Federal Research Center 
"Krasnoyarsk Science Center of the Siberian
Branch of the Russian Academy of Sciences"

Krasnoyarsk scientist presented strategies for fighting fires in the taiga in a changing climate

3 June 2021 г.

Красноярский ученый рассказал о стратегиях борьбы с таежными пожарами в меняющемся климате
The Krasnoyarsk scientist told about the strategies for fighting fires in the taiga in a changing climate. Krasnoyarsk and Canadian scientists conducted a comparative analysis of the fire frequency of taiga forests and offered recommendations for fighting fires in a changing climate. Experts came to a conclusion that in view of an increasing fire hazard, it is necessary to concentrate efforts on extinguishing fires in areas of high natural, social and economic value. The results of the work are published in the Journal Ambio.

Climate warming has led to an increase in the number of fires and burnt areas in Siberia. However, the taiga, in a sense, cannot live without fire. Wildfires support biodiversity in forests, and also contribute to the conservation of certain types of forest adapted to the effects of fire, such as larch forests in the permafrost zone. Moreover, intermittent fires reduce the likelihood of catastrophic ones. This means that the fight against fires should be carried out taking into account the consequences of the effect of fire on the state of forests, as well as taking into account the impossibility to extinguishing all fires.

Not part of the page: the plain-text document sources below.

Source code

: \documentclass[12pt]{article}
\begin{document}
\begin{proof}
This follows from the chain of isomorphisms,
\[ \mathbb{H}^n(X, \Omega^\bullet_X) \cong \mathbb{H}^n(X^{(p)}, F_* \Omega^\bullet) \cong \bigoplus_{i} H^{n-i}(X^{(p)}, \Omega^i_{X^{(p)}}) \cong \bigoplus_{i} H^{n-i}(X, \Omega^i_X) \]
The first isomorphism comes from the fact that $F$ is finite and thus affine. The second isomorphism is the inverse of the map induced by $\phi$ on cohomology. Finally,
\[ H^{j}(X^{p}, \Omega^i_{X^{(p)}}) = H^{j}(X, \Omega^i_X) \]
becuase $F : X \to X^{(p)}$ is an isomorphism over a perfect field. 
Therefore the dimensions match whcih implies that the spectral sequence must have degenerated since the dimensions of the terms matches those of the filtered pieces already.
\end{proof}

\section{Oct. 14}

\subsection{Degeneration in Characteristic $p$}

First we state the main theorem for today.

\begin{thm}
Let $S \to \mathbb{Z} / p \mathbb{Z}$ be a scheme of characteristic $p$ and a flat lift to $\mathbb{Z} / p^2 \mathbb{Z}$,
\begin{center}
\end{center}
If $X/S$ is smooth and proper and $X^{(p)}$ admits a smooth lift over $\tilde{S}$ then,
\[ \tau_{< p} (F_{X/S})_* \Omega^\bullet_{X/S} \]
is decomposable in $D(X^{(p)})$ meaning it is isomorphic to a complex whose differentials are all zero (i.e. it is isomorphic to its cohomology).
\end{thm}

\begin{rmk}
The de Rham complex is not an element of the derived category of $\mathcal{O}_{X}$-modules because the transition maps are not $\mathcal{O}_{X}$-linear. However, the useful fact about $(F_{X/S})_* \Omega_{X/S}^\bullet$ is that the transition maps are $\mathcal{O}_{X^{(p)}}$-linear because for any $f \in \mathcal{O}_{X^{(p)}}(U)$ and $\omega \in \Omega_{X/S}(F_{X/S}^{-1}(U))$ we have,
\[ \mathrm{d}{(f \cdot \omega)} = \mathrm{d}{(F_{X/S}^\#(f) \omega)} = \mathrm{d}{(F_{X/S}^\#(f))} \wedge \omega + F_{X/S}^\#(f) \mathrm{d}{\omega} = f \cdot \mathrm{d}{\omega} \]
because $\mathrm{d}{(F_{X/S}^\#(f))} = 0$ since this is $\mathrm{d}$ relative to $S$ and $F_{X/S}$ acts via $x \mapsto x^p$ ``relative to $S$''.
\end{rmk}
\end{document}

Scientists from the Krasnoyarsk Science Center of SB RAS, together with their Canadian colleagues, analyzed the character and dynamics of fires in Siberian and Canadian forests over the past twenty-five years, the role of fires in various types of forests, and offered their recommendations for monitoring and fighting fires.

Frequency and geography of forest fires

In recent decades, in Russia there has been an increase in the frequency and area of forest fires in the forests, with more than 70% of fires occurring in Siberia. In some years, the area covered by fire reached 12 million hectares. The border of vegetation fires moves northward, reaching the Arctic coast in Eastern Siberia. The increased fire hazard is considered to be associated with an increase in air temperature, “heat waves” and an increase in the frequency of extreme droughts.

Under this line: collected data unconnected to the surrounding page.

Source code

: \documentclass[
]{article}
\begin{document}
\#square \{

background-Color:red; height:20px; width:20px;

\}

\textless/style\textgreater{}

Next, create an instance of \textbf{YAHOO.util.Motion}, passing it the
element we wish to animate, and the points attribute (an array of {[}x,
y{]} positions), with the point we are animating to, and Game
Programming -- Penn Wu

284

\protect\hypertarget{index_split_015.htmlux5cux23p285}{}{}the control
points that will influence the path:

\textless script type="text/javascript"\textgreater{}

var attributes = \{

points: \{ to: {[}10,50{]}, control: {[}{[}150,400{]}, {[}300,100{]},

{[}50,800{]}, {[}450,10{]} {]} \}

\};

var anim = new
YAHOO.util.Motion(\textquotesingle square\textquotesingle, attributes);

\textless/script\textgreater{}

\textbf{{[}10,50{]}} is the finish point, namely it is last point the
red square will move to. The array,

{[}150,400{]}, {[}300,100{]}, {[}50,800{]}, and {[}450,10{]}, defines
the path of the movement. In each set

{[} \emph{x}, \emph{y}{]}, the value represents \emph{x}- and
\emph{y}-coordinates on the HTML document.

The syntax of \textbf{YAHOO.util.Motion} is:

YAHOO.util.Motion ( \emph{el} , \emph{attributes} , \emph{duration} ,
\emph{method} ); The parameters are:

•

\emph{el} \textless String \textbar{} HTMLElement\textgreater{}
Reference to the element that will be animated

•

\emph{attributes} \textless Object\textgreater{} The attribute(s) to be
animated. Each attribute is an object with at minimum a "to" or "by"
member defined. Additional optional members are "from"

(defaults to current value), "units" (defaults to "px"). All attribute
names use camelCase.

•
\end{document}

The highest fire rate was recorded in Evenkia, the southern part of Yakutia and Transbaikalia. In mid-latitudes, fires peak in spring and early summer; in August - September, the fire frequency also increases. In the north, the frequency of late and early fires is limited by the lack of heat necessary for the "maturation" of combustible materials, so the highest fire frequency occurs in the middle of summer.

As we move north, the number of fires decreases and the interval between fires increases. While at the latitude of Podkamennaya Tunguska the interval between fires is 50-80 years, in the Arctic, at the northern border of larch forests, it reaches 300 years. At the same time, as we move to high latitudes, the areas of burnt areas increase, as there are more stocks of combustible materials, and fires are hardly extinguished.

Causes and consequences of forest fires

For a fire to occur, a "triad" is needed: combustible materials, their "maturity" for ignition and a source of fire. There are always enough combustible materials in the taiga. Their readiness to ignite is influenced by precipitation, air temperature and humidity, as well as type of vegetation and landscape. The main source of fire in mid-latitudes is the "human factor", which accounts for over 80% of all fires. But farther to the north the population density becomes lower, and thus, is the lower the likelihood of fires. In the north, up to 90% of fires occur due to lightning strikes, which are especially dangerous during "dry thunderstorms". According to recent studies, the frequency of lightning in the Arctic increases by 40% with the one degree warming.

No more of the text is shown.